- [Problem to solve]
Only one stretch of the data below is wanted: the lines from the one with "- Define which" through the one with "- When a trade", repeated exactly.

(Material provided Opens)

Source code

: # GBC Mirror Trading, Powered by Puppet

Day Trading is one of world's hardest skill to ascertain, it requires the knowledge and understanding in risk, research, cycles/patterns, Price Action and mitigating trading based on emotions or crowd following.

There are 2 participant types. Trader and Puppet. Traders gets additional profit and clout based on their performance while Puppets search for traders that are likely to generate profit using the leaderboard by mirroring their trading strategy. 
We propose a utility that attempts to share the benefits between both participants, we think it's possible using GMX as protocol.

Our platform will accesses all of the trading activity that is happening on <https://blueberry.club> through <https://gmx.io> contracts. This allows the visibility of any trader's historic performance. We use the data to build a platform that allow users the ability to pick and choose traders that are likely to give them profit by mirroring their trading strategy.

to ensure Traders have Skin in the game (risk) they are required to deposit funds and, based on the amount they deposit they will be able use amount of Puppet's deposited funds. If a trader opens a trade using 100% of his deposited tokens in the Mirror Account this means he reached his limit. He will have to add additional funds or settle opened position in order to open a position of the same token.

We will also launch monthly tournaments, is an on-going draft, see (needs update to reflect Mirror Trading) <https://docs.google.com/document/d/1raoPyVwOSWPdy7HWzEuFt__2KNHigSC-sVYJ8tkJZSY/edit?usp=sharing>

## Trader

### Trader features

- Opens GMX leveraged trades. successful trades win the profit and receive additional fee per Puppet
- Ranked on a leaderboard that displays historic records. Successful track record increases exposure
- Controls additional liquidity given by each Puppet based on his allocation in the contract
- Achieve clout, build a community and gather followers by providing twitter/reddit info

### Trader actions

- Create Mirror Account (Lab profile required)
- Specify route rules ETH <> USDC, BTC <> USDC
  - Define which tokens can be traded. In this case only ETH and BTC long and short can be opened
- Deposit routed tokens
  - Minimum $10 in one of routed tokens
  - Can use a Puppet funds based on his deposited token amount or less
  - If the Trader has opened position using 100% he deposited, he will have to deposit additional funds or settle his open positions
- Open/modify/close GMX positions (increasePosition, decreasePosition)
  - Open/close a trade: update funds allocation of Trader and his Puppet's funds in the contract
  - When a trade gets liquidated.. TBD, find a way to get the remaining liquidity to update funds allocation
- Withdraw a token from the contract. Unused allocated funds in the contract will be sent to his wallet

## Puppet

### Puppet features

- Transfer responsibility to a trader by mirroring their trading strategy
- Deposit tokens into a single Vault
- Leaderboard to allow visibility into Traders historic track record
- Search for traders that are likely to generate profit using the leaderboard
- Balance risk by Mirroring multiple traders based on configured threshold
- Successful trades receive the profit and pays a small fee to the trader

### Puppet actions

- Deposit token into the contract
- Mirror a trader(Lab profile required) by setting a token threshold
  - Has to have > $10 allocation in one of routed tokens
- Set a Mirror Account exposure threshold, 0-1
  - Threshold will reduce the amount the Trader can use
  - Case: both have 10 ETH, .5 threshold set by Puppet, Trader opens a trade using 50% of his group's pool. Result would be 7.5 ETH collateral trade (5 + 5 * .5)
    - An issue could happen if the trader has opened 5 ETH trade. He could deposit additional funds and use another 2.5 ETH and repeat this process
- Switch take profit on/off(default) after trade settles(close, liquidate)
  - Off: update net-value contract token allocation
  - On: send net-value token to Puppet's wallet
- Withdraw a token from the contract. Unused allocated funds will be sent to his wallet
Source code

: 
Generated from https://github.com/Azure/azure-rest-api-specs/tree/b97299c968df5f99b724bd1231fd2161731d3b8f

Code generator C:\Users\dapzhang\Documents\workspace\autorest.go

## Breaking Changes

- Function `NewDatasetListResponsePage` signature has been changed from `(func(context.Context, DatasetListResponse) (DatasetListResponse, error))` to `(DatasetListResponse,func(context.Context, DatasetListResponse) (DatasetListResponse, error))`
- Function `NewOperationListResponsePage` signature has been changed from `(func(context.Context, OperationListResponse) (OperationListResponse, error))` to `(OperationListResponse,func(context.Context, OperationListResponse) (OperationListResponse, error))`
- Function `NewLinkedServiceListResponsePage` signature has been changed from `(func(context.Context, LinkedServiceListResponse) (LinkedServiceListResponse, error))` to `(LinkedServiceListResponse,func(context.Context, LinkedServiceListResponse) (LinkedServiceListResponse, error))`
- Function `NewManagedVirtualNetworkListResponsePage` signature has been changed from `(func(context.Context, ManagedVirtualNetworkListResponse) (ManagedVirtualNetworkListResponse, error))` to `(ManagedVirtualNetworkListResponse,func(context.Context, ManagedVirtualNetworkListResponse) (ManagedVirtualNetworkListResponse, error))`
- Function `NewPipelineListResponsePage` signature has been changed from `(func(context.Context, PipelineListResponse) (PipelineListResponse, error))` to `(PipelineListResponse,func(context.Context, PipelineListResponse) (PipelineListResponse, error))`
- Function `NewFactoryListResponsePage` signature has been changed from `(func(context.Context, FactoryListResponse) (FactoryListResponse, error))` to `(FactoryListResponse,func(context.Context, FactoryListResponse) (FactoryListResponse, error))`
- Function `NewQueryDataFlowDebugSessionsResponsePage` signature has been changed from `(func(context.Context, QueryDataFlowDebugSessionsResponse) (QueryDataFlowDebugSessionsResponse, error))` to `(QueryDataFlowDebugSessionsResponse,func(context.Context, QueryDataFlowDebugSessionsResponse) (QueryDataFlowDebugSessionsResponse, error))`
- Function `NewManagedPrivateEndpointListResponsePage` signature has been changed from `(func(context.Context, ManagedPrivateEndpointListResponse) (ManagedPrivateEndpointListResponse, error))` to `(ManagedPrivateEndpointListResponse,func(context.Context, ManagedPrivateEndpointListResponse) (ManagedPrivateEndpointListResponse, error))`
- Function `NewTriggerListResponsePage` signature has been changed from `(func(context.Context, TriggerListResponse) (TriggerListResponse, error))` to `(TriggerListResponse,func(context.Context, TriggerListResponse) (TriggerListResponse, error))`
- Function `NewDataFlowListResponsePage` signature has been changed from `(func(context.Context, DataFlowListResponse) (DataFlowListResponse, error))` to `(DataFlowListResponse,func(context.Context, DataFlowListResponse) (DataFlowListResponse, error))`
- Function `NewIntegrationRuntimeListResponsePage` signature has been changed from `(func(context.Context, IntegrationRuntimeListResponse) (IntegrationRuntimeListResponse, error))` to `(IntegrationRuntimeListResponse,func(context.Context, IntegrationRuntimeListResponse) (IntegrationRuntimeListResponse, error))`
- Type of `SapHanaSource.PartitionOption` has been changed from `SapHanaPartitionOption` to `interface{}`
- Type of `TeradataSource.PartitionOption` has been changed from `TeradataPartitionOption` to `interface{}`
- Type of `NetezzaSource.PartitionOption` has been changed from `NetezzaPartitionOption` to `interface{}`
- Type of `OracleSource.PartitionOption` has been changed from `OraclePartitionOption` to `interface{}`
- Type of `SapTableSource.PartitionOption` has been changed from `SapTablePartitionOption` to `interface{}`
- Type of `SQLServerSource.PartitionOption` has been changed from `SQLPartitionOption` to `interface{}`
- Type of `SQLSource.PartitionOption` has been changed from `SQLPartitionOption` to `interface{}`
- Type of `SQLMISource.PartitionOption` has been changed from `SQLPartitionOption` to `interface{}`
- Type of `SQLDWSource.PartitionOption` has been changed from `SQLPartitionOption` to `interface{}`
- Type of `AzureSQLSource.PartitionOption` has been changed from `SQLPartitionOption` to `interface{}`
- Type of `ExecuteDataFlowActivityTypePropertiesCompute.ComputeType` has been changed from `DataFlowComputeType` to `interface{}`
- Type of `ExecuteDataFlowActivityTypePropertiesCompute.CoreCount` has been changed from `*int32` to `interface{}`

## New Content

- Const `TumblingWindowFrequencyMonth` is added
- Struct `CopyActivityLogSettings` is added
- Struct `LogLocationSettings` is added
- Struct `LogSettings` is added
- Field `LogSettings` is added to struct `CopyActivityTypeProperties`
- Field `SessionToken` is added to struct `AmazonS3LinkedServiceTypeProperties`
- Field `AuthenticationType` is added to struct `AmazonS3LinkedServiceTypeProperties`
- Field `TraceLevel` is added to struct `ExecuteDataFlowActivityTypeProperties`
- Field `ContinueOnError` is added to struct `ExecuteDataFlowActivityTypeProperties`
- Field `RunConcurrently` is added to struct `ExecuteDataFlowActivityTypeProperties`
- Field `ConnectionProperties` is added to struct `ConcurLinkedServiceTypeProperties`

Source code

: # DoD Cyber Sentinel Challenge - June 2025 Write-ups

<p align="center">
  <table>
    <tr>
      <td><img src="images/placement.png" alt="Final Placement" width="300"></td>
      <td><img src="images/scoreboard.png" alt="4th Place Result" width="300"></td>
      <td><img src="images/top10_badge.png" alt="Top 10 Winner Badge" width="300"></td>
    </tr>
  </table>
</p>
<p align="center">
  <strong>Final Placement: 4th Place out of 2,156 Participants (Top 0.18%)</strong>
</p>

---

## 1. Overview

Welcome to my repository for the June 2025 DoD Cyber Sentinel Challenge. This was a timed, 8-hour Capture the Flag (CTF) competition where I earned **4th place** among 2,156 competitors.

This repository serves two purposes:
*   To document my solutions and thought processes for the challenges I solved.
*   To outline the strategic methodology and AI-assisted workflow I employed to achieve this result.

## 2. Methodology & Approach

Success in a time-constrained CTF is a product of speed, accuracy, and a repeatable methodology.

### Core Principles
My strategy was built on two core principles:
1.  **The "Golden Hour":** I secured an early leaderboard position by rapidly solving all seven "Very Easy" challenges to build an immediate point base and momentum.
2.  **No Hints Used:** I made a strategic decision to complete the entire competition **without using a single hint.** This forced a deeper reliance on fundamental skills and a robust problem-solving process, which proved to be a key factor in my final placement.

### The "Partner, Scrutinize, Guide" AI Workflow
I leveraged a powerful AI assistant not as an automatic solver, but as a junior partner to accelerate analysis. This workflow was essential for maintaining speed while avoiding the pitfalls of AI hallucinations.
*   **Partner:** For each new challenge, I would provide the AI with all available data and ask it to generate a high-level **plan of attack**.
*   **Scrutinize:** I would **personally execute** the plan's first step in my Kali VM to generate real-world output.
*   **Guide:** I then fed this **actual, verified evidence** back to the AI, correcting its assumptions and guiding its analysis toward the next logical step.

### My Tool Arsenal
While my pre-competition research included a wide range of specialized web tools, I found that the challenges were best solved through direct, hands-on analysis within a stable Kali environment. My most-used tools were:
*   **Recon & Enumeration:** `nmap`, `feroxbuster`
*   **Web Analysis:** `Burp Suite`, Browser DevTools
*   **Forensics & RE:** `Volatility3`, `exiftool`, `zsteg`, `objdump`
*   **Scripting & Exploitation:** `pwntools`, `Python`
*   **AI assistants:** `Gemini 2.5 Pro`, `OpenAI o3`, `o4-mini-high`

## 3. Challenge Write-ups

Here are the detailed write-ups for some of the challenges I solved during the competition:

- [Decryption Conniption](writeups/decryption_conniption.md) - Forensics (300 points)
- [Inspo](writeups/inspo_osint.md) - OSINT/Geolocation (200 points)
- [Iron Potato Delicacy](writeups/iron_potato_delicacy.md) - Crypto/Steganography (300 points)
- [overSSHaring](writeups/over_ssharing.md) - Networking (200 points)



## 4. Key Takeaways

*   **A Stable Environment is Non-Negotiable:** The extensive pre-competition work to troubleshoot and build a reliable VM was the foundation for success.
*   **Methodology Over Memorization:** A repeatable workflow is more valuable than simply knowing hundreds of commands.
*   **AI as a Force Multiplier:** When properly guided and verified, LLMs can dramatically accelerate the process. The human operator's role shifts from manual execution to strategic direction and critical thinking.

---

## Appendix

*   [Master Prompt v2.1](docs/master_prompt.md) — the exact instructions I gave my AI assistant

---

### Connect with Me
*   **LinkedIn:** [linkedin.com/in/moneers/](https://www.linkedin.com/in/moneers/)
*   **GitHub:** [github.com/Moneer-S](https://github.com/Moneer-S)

(Material provided Closes)

- [Solution below]
  - Define which tokens can be traded. In this case only ETH and BTC long and short can be opened
- Deposit routed tokens
  - Minimum $10 in one of routed tokens
  - Can use a Puppet funds based on his deposited token amount or less
  - If the Trader has opened position using 100% he deposited, he will have to deposit additional funds or settle his open positions
- Open/modify/close GMX positions (increasePosition, decreasePosition)
  - Open/close a trade: update funds allocation of Trader and his Puppet's funds in the contract
  - When a trade gets liquidated.. TBD, find a way to get the remaining liquidity to update funds allocation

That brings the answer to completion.